Assessing the Look of “Digital Journeys”

THEMES

When I first starting using WordPress blogs for both my COETAIL course and my classroom I experienced stress in trying to figure out what would be the best theme to use. I wanted to show some personality by finding something beyond the default theme but would also become intimidated by some of themes and unfamiliar terms and options. And if I did like a theme occasionally it would require some HTML coding to make changes and I just didn’t have the experience or time to figure that out. I would just end up going back to the default theme.

ASSESSING VISUAL HIERARCHY

When I reviewed the assignment to redesign a blog or website I first started thinking about how to update my own COETAIL blog. I remember spending quite a bit of time last spring trying to figure out the best theme for my blog…well, at least one that appealed to me. I now realize I seemed to be concerned with how “Comments” displayed and what colors showcased my header (which is my own photograph). I now realize that may have not been the best focus. Brandon Jones’ simple statement about visual hierarchy reminded me that my blogs should be designed for my intended audience.

Good visual hierarchy isn’t about wild and crazy graphics or the newest Photoshop filters; it’s about organizing information in a way that’s usable, accessible, and logical to the everyday site visitor.

Keeping that in mind and reassessing my COETAIL blog, I think my widgets and side bar are in a logical and accessible order. However, I could make a few changes so the hyperlinks are not such a glaring orange and consider if the white text on black background is the best for those who visit my blog.

CHUNKING IT OUT FOR MY READERS

Brandon Jones also reminded me that how I organize the text in my blog impacts how long my readers will stick with reading it. Basically, Jones states that if viewers are given “a massive block of information, chances are that 99 out of 100 people won’t bother to read it…Because most people are inherently visual thinkers, not data processors.” Usability expert Jakob Nielsen supports this outlook with the idea of information foraging. Michael Agger sums up Nielsen’s idea of information foraging in this article “Lazy Eye: How we read online”:

Humans are informavores. On the Internet, we hunt for facts. In earlier days, when switching between sites was time-consuming, we tended to stay in one place and dig. Now we assess a site quickly, looking for an ‘information scent.’ We move on if there doesn’t seem to be any food around.

I’ve experienced this myself in looking at various blog posts and articles for both academic and personal interests. Although I know the author has spent time and effort to produce this piece of writing, I am aware I have many other choices and find myself moving on quickly if I can’t get a sense of what I’m going to read in a short amount of time.
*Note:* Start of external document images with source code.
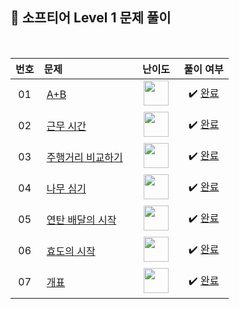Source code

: ## 📂 소프티어 Level 1 문제 풀이

<br>

| **번호** | **문제** | **난이도** | **풀이 여부** |
|:--------:|:--------|:----------:|:-----------:|
| 01 | &nbsp;[A+B](https://softeer.ai/practice/6295)&nbsp;&nbsp; | &nbsp;&nbsp;<img src="https://github.com/yuuforest/Baekjoon/assets/97596022/02b28ded-9d18-4c60-a75b-3b112d11d941" width="40"/>&nbsp;&nbsp; | &nbsp;✔️ [완료](https://github.com/yuuforest/Softeer/blob/main/python/Level%201/A%2BB.py)&nbsp; |
| 02 | &nbsp;[근무 시간](https://softeer.ai/practice/6254)&nbsp;&nbsp; | &nbsp;&nbsp;<img src="https://github.com/yuuforest/Baekjoon/assets/97596022/02b28ded-9d18-4c60-a75b-3b112d11d941" width="40"/>&nbsp;&nbsp; | &nbsp;✔️ [완료](https://github.com/yuuforest/Softeer/blob/main/python/Level%201/%EA%B7%BC%EB%AC%B4%20%EC%8B%9C%EA%B0%84.py)&nbsp; |
| 03 | &nbsp;[주행거리 비교하기](https://softeer.ai/practice/6253)&nbsp;&nbsp; | &nbsp;&nbsp;<img src="https://github.com/yuuforest/Baekjoon/assets/97596022/02b28ded-9d18-4c60-a75b-3b112d11d941" width="40"/>&nbsp;&nbsp; | &nbsp;✔️ [완료](https://github.com/yuuforest/Softeer/blob/main/python/Level%201/%EC%A3%BC%ED%96%89%EA%B1%B0%EB%A6%AC%20%EB%B9%84%EA%B5%90%ED%95%98%EA%B8%B0.py)&nbsp; |
| 04 | &nbsp;[나무 심기](https://softeer.ai/practice/7353)&nbsp;&nbsp; | &nbsp;&nbsp;<img src="https://github.com/yuuforest/Baekjoon/assets/97596022/02b28ded-9d18-4c60-a75b-3b112d11d941" width="40"/>&nbsp;&nbsp; | &nbsp;✔️ [완료](https://github.com/yuuforest/Softeer/blob/main/python/Level%201/%EB%82%98%EB%AC%B4%20%EC%8B%AC%EA%B8%B0.py)&nbsp; |
| 05 | &nbsp;[연탄 배달의 시작](https://softeer.ai/practice/7626)&nbsp;&nbsp; | &nbsp;&nbsp;<img src="https://github.com/yuuforest/Baekjoon/assets/97596022/02b28ded-9d18-4c60-a75b-3b112d11d941" width="40"/>&nbsp;&nbsp; | &nbsp;✔️ [완료](https://github.com/yuuforest/Softeer/blob/main/python/Level%201/%EC%97%B0%ED%83%84%20%EB%B0%B0%EB%8B%AC%EC%9D%98%20%EC%8B%9C%EC%9E%91.py)&nbsp; |
| 06 | &nbsp;[효도의 시작](https://softeer.ai/practice/7724)&nbsp;&nbsp; | &nbsp;&nbsp;<img src="https://github.com/yuuforest/Baekjoon/assets/97596022/02b28ded-9d18-4c60-a75b-3b112d11d941" width="40"/>&nbsp;&nbsp; | &nbsp;✔️ [완료](https://github.com/yuuforest/Softeer/blob/main/python/Level%201/%ED%9A%A8%EB%8F%84%EC%9D%98%20%EC%8B%9C%EC%9E%91.py)&nbsp; |
| 07 | &nbsp;[개표](https://softeer.ai/practice/7698)&nbsp;&nbsp; | &nbsp;&nbsp;<img src="https://github.com/yuuforest/Baekjoon/assets/97596022/02b28ded-9d18-4c60-a75b-3b112d11d941" width="40"/>&nbsp;&nbsp; | &nbsp;✔️ [완료](https://github.com/yuuforest/Softeer/blob/main/python/Level%201/%EA%B0%9C%ED%91%9C.py)&nbsp; |
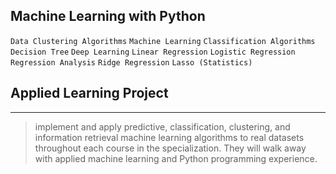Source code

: ## Machine Learning with Python

                   
                              

`Data Clustering Algorithms` `Machine Learning` `Classification Algorithms` 
`Decision Tree` `Deep Learning` `Linear Regression` `Logistic Regression` `Regression Analysis` `Ridge Regression` `Lasso (Statistics)` 


## Applied Learning Project
***
>implement and apply predictive, classification, clustering, and information retrieval machine learning algorithms to real datasets throughout each course in the specialization. They will walk away with applied machine 
>learning and Python programming experience.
I have to remember that this is happening to me as well. Most of my reflections can be quite extensive pieces of texts. One way to help my audience is to make better use of subtitles (as I am doing with this reflection). Just as I teach students to skim titles and subtitles before reading a text, I should expect that visitors to my blog are doing the same and quickly making a decision whether or not to delve deeper into my writing.

SUMMING IT UP

At the end of his article, Brandon Jones gives a simple assessment to test visual hierarchy of a website or project. It basically comes down to one question.

Does the design emphasize what is important to the viewers?

Brandon Jones concludes with regards to the “tsunami of visual information” we regularly encounter…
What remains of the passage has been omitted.